Sapardi sebagai penyair mencoba
menghubungkan kematian (signifier) dengan sebuah daun (signified). Penghubungan
kedua tanda tersebut memiliki arti tersendiri yang dapat dilihat dari baris
pertama puisi dengan bunyi /hatiku selembar daun melayang jatuh di rumput/. Metafora
muncul di dalam puisi mengibaratkan hati,
yang di sini bisa saja memiliki arti jiwa dan perasaan, bagaikan sebuah daun yang jatuh ke rumput. Kata jatuh juga merupakan sebuah tanda bahwa
daun yang dijadikan padanan bagi hati secara spesifik adalah daun yang sudah layu atau mati karena
telah terputus dari dahannya kemudian jatuh ke atas rumput. Dapat disimpulkan
dari baris pertama Sapardi hendak menyampaikan sebuah jiwa atau perasaan (hati)

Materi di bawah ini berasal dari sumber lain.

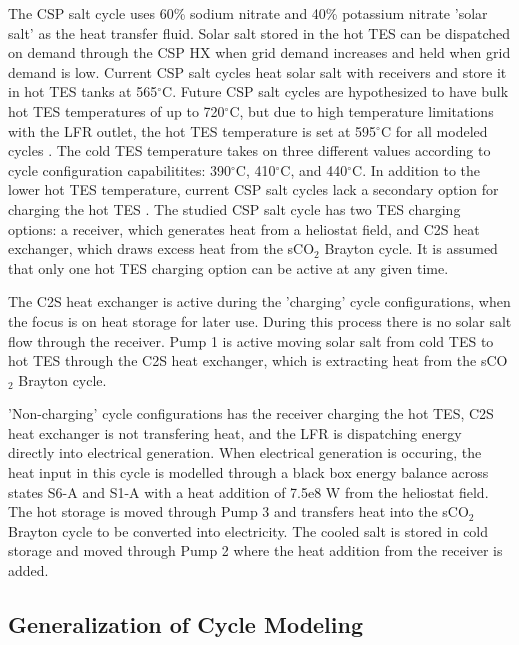 \begin{paracol}{2}
\linenumbers
\switchcolumn

The CSP salt cycle uses 60\% sodium nitrate and 40\% potassium nitrate 'solar salt' as the heat transfer fluid. Solar salt stored in the hot TES can be dispatched on demand through the CSP HX when grid demand increases and held when grid demand is low. Current CSP salt cycles heat solar salt with receivers and store it in hot TES tanks at 565$^{\circ}$C. Future CSP salt cycles are hypothesized to have bulk hot TES temperatures of up to 720$^{\circ}$C, but due to high temperature limitations with the LFR outlet, the hot TES temperature is set at 595$^{\circ}$C for all modeled cycles \cite{mehos2017concentrating}. The cold TES temperature takes on three different values according to cycle configuration capabilitites: 390$^{\circ}$C, 410$^{\circ}$C, and 440$^{\circ}$C. In addition to the lower hot TES temperature, current CSP salt cycles lack a secondary option for charging the hot TES \cite{hamilton2020dispatch}. The studied CSP salt cycle has two TES charging options: a receiver, which generates heat from a heliostat field, and C2S heat exchanger, which draws excess heat from the sCO$_2$ Brayton cycle. It is assumed that only one hot TES charging option can be active at any given time. 

The C2S heat exchanger is active during the 'charging' cycle configurations, when the focus is on heat storage for later use. During this process there is no solar salt flow through the receiver. Pump 1 is active moving solar salt from cold TES to hot TES through the C2S heat exchanger, which is extracting heat from the sCO$_2$ Brayton cycle. 

'Non-charging' cycle configurations has the receiver charging the hot TES, C2S heat exchanger is not transfering heat, and the LFR is dispatching energy directly into electrical generation. When electrical generation is occuring, the heat input in this cycle is modelled through a black box energy balance across states S6-A and S1-A with a heat addition of 7.5e8 W from the heliostat field. The hot storage is moved through Pump 3 and transfers heat into the sCO$_{2}$ Brayton cycle to be converted into electricity. The cooled salt is stored in cold storage and moved through Pump 2 where the heat addition from the receiver is added.



\subsection{Generalization of Cycle Modeling}


\end{paracol}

bagaikan daun yang sudah mati.
Di akhir baris juga muncul tanda
titik koma (;) yang artinya dapat dipakai sebagai pengganti kata penghubung
untuk memisahkan kalimat setara yang satu dari kalimat setara yang lain di
dalam kalimat majemuk. Tanda titik koma tersebut menyiratkan bahwa baris pertama
dan baris kedua masih satu kalimat dan merupakan kalimat majemuk. Maka dari
itu, di antara kedua baris tersebut dapat dihubungkan dengan sebuah konjungsi
antarkalimat yang dapat berbunyi /hatiku
selembar daun yang jatuh di rumput,
(tetapi/akan tetapi/namun) nanti dulu, biarkan aku sejenak terbaring di
sini/. Artinya, ketika si aku lirik hendak menemui ajalnya, ia berdoa
kepada Tuhan untuk meminta waktu sejenak hendak berbaring terlebih dahulu.
Baris kedua puisi pun diakhiri
dengan tanda titik koma (;) sehingga masih satu kalimat majemuk dengan barisan
ketiga. Baris ketiga puisi sendiri berbunyi /ada yang masih ingin kupandang, yang selama ini senantiasa luput/
yang bisa saja merupakan penjelasan dari mengapa si aku lirik berdoa meminta
waktu sebentar sebelum ajal menjemput karena tanda titik koma (;) bisa
diartikan pula ‘dipakai pada akhir perincian yang berupa klausa’. Artinya,
puisi bersifat berkelanjutan yang dapat dibaca seperti /hatiku selembar daun yang jatuh di rumput, (tetapi/akan tetapi/namun) nanti dulu, biarkan aku sejenak
terbaring di sini, (sebab/karena) ada
yang masih ingin kupandang, yang selama ini senantiasa luput/.
Penghubung antara baris ketiga
serta baris keempat dihubungkan pula dengan titik koma (;) yang artinya masih
kesatuan pula dengan baris-baris sebelumnya merupakan kesatuan kalimat majemuk.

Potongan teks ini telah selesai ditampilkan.